The Large Hadron Collider (LHC) is a gigantic scientific instrument near Geneva, where it spans the border between Switzerland and France about 100m underground. It is a particle accelerator used by physicists to study the smallest known particles – the fundamental building blocks of all things. It will revolutionise our understanding, from the minuscule world deep within atoms to the vastness of the Universe.

Two beams of subatomic particles called "hadrons" – either protons or lead ions – travel in opposite directions inside the circular accelerator, gaining energy with every lap. Physicists use the LHC to recreate the conditions just after the Big Bang, by colliding the two beams head-on at very high energy. Teams of physicists from around the world then analyse the particles created in the collisions using special detectors in a number of experiments dedicated to the LHC.

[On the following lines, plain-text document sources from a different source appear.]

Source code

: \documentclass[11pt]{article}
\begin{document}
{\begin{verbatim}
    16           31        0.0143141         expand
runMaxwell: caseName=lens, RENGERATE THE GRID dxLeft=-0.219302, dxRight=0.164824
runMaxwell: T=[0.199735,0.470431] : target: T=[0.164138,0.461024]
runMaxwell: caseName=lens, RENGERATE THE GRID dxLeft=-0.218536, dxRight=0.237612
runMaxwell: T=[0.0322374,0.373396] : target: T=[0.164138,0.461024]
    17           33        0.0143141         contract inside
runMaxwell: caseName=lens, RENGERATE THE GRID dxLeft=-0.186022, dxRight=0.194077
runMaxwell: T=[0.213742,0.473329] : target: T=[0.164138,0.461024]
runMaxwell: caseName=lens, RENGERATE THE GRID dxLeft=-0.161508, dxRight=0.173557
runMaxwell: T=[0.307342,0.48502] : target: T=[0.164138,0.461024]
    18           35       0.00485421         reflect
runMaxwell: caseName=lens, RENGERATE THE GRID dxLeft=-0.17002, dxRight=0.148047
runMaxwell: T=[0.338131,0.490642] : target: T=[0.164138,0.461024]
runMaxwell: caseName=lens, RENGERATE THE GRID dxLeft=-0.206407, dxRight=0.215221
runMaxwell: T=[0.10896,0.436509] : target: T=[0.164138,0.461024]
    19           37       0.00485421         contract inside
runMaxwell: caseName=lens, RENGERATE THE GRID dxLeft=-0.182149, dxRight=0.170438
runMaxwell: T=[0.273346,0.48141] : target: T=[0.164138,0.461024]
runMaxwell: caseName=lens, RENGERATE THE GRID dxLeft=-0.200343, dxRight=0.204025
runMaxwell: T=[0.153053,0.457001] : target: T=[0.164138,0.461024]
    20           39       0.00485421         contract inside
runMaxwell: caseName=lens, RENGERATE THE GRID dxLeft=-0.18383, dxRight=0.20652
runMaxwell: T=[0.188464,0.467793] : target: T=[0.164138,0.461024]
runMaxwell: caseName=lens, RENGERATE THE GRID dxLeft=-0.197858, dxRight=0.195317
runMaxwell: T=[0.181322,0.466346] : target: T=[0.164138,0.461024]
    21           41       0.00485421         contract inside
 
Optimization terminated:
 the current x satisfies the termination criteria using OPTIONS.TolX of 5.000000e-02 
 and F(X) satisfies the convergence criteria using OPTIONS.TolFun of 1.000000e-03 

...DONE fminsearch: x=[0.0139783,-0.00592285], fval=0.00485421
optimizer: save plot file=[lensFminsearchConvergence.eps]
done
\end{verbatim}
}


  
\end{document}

The precise circumference of the LHC accelerator is 26 659 m, with a total of 9300 magnets inside. Not only is the LHC the world’s largest particle accelerator, just one-eighth of its cryogenic distribution system would qualify as the world’s largest fridge. All the magnets are pre‑cooled to -193°C using 10 080 tonnes of liquid nitrogen, before they are filled with nearly 120 tonnes of liquid helium to bring them down to -271°C.

At full power, trillions of protons race around the LHC accelerator ring 11 245 times a second, travelling at 99.9999991% the speed of light. Two beams of protons each travel at a maximum energy of 7 TeV (tera-electronvolt), corresponding to head-to-head collisions of 14 TeV. Altogether some 600 million collisions take place every second. The beams of particles travel in an ultra-high vacuum – a cavity as empty as interplanetary space. The internal pressure of the LHC is 10-13 atm, ten times less than the pressure on the Moon!